> _Activity_
Retrieve all lines below that have the string "environ".

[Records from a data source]

= Beginning of Section =

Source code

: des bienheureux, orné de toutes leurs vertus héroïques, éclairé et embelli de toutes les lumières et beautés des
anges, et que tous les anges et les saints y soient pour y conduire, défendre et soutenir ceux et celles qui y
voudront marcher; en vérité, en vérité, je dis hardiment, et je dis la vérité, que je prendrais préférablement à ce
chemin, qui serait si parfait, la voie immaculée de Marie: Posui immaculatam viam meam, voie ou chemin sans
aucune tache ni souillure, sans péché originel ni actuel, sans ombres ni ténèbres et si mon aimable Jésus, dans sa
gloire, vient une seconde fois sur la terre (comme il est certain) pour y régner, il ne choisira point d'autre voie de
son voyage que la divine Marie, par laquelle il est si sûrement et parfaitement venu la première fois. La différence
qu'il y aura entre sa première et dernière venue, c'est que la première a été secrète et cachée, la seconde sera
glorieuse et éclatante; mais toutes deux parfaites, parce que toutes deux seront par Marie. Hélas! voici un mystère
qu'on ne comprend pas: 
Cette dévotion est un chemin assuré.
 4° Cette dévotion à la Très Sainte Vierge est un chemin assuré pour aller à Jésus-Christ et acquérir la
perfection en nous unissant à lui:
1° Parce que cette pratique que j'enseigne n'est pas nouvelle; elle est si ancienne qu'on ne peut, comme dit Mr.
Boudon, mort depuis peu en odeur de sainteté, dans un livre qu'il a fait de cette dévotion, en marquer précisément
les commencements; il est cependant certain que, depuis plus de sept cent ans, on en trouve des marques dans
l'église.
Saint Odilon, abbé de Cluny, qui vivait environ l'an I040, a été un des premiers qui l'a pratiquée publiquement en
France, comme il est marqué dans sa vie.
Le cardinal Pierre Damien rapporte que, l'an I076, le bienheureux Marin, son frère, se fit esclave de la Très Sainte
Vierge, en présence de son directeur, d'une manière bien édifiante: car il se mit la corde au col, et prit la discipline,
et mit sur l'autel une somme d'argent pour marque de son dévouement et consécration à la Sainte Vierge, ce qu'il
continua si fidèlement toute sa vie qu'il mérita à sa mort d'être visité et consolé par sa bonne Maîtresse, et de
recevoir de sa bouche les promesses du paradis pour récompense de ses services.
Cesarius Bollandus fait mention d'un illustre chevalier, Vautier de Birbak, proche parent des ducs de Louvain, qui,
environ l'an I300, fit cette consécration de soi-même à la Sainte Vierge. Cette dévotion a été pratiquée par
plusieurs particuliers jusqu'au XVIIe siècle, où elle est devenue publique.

= End of Section =
= Beginning of Section =

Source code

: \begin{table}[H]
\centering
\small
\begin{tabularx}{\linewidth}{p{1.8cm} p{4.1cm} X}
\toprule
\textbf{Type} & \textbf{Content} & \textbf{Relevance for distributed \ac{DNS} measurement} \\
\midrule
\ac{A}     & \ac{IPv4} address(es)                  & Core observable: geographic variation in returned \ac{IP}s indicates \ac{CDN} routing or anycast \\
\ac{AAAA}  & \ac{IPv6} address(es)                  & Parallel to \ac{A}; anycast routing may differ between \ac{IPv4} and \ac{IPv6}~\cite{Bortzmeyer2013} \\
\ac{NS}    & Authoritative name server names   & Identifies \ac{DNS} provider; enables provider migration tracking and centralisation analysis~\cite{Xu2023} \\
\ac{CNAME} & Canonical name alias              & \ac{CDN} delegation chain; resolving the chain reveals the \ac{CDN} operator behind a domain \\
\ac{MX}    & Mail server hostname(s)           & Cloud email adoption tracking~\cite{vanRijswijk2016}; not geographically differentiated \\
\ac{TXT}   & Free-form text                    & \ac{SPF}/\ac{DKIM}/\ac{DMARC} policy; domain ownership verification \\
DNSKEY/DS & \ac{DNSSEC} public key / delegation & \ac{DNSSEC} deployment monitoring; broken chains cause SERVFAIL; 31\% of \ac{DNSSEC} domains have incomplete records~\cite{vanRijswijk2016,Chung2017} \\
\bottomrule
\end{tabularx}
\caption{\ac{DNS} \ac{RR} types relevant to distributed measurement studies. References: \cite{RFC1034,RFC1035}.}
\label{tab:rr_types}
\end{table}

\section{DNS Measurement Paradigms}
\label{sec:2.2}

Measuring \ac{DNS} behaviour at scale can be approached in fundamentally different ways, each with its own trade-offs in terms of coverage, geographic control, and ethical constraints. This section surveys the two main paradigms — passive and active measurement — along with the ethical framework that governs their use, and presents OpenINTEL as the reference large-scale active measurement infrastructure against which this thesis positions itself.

= End of Section =
= Beginning of Section =

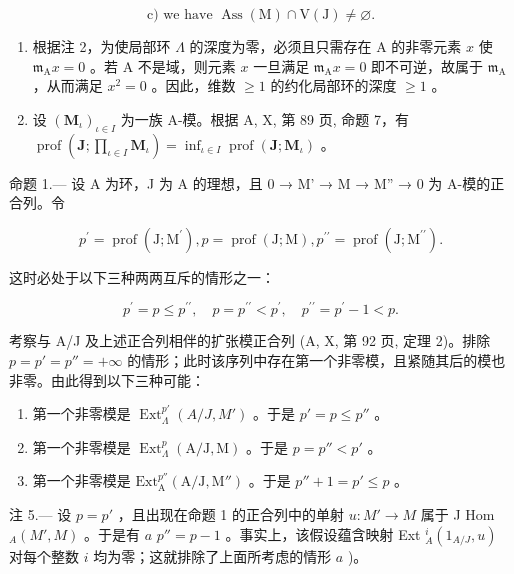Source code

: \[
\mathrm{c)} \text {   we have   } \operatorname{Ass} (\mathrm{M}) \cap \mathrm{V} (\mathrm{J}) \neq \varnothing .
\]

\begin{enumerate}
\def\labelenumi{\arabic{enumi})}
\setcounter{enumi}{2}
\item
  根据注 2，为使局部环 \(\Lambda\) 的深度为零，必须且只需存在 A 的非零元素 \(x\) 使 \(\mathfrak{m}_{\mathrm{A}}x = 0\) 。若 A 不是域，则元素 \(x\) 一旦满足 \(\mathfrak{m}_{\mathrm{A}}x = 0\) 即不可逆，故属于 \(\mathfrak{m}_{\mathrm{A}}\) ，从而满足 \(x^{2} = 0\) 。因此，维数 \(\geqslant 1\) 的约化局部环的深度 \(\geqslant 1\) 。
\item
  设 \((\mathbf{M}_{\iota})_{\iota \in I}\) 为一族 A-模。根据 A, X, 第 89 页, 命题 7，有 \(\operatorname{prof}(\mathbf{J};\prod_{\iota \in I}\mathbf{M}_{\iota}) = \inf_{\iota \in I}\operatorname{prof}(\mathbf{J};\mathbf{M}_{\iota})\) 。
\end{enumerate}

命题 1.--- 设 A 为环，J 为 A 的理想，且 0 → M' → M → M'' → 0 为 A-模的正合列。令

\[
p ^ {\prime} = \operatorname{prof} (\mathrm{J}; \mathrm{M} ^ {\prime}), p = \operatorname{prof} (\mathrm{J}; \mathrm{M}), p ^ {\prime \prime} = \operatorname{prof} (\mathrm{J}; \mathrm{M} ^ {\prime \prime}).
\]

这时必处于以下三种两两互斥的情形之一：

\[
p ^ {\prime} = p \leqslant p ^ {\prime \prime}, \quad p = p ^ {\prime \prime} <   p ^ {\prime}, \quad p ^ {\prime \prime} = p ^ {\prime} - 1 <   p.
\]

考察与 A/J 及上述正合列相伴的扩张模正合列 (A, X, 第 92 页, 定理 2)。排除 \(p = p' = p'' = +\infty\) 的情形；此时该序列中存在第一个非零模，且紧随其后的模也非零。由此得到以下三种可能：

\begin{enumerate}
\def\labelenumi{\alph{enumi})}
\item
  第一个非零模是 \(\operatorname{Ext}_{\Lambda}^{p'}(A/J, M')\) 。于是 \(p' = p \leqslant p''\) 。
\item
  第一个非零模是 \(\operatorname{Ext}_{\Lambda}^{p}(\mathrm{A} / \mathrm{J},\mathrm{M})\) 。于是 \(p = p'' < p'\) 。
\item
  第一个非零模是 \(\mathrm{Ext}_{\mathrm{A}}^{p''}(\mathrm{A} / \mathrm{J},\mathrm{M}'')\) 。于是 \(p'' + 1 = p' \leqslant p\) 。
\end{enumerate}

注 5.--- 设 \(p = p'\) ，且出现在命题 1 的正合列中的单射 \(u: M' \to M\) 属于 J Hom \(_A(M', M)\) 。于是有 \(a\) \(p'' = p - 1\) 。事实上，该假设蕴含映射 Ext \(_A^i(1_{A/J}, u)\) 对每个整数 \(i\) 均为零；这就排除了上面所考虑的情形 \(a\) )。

= End of Section =

> _Your response_
Saint Odilon, abbé de Cluny, qui vivait environ l'an I040, a été un des premiers qui l'a pratiquée publiquement en
environ l'an I300, fit cette consécration de soi-même à la Sainte Vierge. Cette dévotion a été pratiquée par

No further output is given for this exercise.